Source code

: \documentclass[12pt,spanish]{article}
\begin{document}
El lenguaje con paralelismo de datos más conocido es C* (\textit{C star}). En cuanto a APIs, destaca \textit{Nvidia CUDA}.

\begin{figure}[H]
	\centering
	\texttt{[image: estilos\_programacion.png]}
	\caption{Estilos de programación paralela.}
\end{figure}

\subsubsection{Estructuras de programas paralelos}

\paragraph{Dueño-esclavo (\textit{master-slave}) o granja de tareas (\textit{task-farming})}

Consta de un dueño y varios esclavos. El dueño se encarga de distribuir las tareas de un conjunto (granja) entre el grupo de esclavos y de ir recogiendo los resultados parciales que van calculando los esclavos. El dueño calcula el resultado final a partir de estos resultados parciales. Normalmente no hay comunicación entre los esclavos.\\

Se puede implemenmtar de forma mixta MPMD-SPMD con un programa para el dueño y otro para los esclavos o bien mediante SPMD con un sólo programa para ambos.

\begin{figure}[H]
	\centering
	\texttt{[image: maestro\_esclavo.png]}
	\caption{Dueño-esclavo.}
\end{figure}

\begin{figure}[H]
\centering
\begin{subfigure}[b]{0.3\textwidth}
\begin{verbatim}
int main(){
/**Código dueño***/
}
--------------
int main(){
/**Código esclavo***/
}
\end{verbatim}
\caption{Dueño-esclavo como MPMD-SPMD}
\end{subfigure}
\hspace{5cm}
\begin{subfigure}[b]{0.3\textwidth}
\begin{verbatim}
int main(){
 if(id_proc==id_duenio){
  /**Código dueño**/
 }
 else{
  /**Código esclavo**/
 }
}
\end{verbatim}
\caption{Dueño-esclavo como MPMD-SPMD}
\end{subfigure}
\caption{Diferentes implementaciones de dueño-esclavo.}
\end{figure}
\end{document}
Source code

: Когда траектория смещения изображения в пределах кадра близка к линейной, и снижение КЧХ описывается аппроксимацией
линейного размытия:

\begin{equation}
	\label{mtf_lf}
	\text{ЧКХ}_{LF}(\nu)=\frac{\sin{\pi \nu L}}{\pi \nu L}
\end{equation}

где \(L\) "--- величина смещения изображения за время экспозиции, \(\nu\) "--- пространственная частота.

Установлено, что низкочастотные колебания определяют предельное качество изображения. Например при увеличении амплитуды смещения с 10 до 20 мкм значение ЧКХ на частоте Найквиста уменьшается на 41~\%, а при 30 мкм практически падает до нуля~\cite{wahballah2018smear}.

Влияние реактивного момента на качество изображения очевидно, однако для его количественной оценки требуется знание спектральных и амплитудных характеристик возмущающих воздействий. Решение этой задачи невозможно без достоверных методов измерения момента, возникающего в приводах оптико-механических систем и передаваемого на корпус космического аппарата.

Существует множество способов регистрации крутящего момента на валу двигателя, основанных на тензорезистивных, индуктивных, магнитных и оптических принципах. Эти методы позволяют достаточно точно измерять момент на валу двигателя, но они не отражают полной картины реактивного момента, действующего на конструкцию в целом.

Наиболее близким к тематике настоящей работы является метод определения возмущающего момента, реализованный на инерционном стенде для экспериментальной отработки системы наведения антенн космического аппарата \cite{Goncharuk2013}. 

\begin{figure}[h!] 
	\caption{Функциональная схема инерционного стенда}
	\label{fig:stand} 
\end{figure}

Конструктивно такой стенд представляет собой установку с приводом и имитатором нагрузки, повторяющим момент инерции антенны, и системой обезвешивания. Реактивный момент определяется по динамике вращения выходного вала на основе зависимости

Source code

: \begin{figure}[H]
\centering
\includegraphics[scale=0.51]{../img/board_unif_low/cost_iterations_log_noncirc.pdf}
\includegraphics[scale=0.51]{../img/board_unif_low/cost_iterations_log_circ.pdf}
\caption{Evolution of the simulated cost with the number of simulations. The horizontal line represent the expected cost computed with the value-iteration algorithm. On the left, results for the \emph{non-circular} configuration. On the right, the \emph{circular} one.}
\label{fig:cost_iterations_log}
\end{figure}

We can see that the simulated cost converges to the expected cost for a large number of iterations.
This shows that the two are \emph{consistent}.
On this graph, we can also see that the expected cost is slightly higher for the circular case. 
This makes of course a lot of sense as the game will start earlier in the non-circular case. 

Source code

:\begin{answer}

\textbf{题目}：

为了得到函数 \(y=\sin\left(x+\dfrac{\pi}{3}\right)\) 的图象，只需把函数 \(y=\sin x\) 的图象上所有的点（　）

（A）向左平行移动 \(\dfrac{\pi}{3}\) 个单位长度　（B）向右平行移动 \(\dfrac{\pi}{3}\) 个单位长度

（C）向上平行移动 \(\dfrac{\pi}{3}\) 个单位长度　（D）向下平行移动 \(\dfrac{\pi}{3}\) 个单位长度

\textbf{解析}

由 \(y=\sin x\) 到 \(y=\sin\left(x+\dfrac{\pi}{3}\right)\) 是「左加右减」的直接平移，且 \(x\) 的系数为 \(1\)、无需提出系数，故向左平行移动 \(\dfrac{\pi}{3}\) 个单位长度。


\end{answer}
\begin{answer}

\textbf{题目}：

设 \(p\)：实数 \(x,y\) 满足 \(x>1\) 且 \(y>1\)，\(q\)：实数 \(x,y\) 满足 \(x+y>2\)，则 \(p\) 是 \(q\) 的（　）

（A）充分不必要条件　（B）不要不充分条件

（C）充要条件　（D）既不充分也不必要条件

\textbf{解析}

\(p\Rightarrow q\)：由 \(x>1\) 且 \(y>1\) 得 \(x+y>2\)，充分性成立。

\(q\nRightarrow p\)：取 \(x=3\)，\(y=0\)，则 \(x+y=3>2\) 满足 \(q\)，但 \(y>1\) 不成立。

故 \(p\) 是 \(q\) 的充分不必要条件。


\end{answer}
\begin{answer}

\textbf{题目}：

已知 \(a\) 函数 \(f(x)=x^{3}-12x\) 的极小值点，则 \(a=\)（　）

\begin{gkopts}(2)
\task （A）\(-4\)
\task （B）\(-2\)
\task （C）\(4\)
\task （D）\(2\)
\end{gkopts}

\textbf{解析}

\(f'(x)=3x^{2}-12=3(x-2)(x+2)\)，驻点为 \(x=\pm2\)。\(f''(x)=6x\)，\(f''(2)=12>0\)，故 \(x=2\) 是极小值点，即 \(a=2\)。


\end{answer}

::::::::::

### EXERCISE INSTRUCTIONS:
Each record above is to be written out again exactly.

### REPLY TO THE TASK:
Source code

: \documentclass[12pt,spanish]{article}
\begin{document}
El lenguaje con paralelismo de datos más conocido es C* (\textit{C star}). En cuanto a APIs, destaca \textit{Nvidia CUDA}.

\begin{figure}[H]
	\centering
	\texttt{[image: estilos\_programacion.png]}
	\caption{Estilos de programación paralela.}
\end{figure}

\subsubsection{Estructuras de programas paralelos}

\paragraph{Dueño-esclavo (\textit{master-slave}) o granja de tareas (\textit{task-farming})}

Consta de un dueño y varios esclavos. El dueño se encarga de distribuir las tareas de un conjunto (granja) entre el grupo de esclavos y de ir recogiendo los resultados parciales que van calculando los esclavos. El dueño calcula el resultado final a partir de estos resultados parciales. Normalmente no hay comunicación entre los esclavos.\\

Se puede implemenmtar de forma mixta MPMD-SPMD con un programa para el dueño y otro para los esclavos o bien mediante SPMD con un sólo programa para ambos.

\begin{figure}[H]
	\centering
	\texttt{[image: maestro\_esclavo.png]}
	\caption{Dueño-esclavo.}
\end{figure}

\begin{figure}[H]
\centering
\begin{subfigure}[b]{0.3\textwidth}
\begin{verbatim}
int main(){
/**Código dueño***/
}
--------------
int main(){
/**Código esclavo***/
}
\end{verbatim}
\caption{Dueño-esclavo como MPMD-SPMD}
\end{subfigure}
\hspace{5cm}
\begin{subfigure}[b]{0.3\textwidth}
\begin{verbatim}
int main(){
 if(id_proc==id_duenio){
  /**Código dueño**/
 }
 else{
  /**Código esclavo**/
 }
}
\end{verbatim}
\caption{Dueño-esclavo como MPMD-SPMD}
\end{subfigure}
\caption{Diferentes implementaciones de dueño-esclavo.}
\end{figure}
\end{document}
Source code

: Когда траектория смещения изображения в пределах кадра близка к линейной, и снижение КЧХ описывается аппроксимацией
линейного размытия:

\begin{equation}
	\label{mtf_lf}
	\text{ЧКХ}_{LF}(\nu)=\frac{\sin{\pi \nu L}}{\pi \nu L}
\end{equation}

где \(L\) "--- величина смещения изображения за время экспозиции, \(\nu\) "--- пространственная частота.

Установлено, что низкочастотные колебания определяют предельное качество изображения. Например при увеличении амплитуды смещения с 10 до 20 мкм значение ЧКХ на частоте Найквиста уменьшается на 41~\%, а при 30 мкм практически падает до нуля~\cite{wahballah2018smear}.

Влияние реактивного момента на качество изображения очевидно, однако для его количественной оценки требуется знание спектральных и амплитудных характеристик возмущающих воздействий. Решение этой задачи невозможно без достоверных методов измерения момента, возникающего в приводах оптико-механических систем и передаваемого на корпус космического аппарата.

Существует множество способов регистрации крутящего момента на валу двигателя, основанных на тензорезистивных, индуктивных, магнитных и оптических принципах. Эти методы позволяют достаточно точно измерять момент на валу двигателя, но они не отражают полной картины реактивного момента, действующего на конструкцию в целом.

Наиболее близким к тематике настоящей работы является метод определения возмущающего момента, реализованный на инерционном стенде для экспериментальной отработки системы наведения антенн космического аппарата \cite{Goncharuk2013}. 

\begin{figure}[h!] 
	\caption{Функциональная схема инерционного стенда}
	\label{fig:stand} 
\end{figure}

Конструктивно такой стенд представляет собой установку с приводом и имитатором нагрузки, повторяющим момент инерции антенны, и системой обезвешивания. Реактивный момент определяется по динамике вращения выходного вала на основе зависимости

Source code

: \begin{figure}[H]
\centering
\includegraphics[scale=0.51]{../img/board_unif_low/cost_iterations_log_noncirc.pdf}
\includegraphics[scale=0.51]{../img/board_unif_low/cost_iterations_log_circ.pdf}
\caption{Evolution of the simulated cost with the number of simulations. The horizontal line represent the expected cost computed with the value-iteration algorithm. On the left, results for the \emph{non-circular} configuration. On the right, the \emph{circular} one.}
\label{fig:cost_iterations_log}
\end{figure}

We can see that the simulated cost converges to the expected cost for a large number of iterations.
This shows that the two are \emph{consistent}.
On this graph, we can also see that the expected cost is slightly higher for the circular case. 
This makes of course a lot of sense as the game will start earlier in the non-circular case. 

Source code

:\begin{answer}

\textbf{题目}：

为了得到函数 \(y=\sin\left(x+\dfrac{\pi}{3}\right)\) 的图象，只需把函数 \(y=\sin x\) 的图象上所有的点（　）

（A）向左平行移动 \(\dfrac{\pi}{3}\) 个单位长度　（B）向右平行移动 \(\dfrac{\pi}{3}\) 个单位长度

（C）向上平行移动 \(\dfrac{\pi}{3}\) 个单位长度　（D）向下平行移动 \(\dfrac{\pi}{3}\) 个单位长度

\textbf{解析}

由 \(y=\sin x\) 到 \(y=\sin\left(x+\dfrac{\pi}{3}\right)\) 是「左加右减」的直接平移，且 \(x\) 的系数为 \(1\)、无需提出系数，故向左平行移动 \(\dfrac{\pi}{3}\) 个单位长度。


\end{answer}
\begin{answer}

\textbf{题目}：

设 \(p\)：实数 \(x,y\) 满足 \(x>1\) 且 \(y>1\)，\(q\)：实数 \(x,y\) 满足 \(x+y>2\)，则 \(p\) 是 \(q\) 的（　）

（A）充分不必要条件　（B）不要不充分条件

（C）充要条件　（D）既不充分也不必要条件

\textbf{解析}

\(p\Rightarrow q\)：由 \(x>1\) 且 \(y>1\) 得 \(x+y>2\)，充分性成立。

\(q\nRightarrow p\)：取 \(x=3\)，\(y=0\)，则 \(x+y=3>2\) 满足 \(q\)，但 \(y>1\) 不成立。

故 \(p\) 是 \(q\) 的充分不必要条件。


\end{answer}
\begin{answer}

\textbf{题目}：

已知 \(a\) 函数 \(f(x)=x^{3}-12x\) 的极小值点，则 \(a=\)（　）

\begin{gkopts}(2)
\task （A）\(-4\)
\task （B）\(-2\)
\task （C）\(4\)
\task （D）\(2\)
\end{gkopts}

\textbf{解析}

\(f'(x)=3x^{2}-12=3(x-2)(x+2)\)，驻点为 \(x=\pm2\)。\(f''(x)=6x\)，\(f''(2)=12>0\)，故 \(x=2\) 是极小值点，即 \(a=2\)。


\end{answer}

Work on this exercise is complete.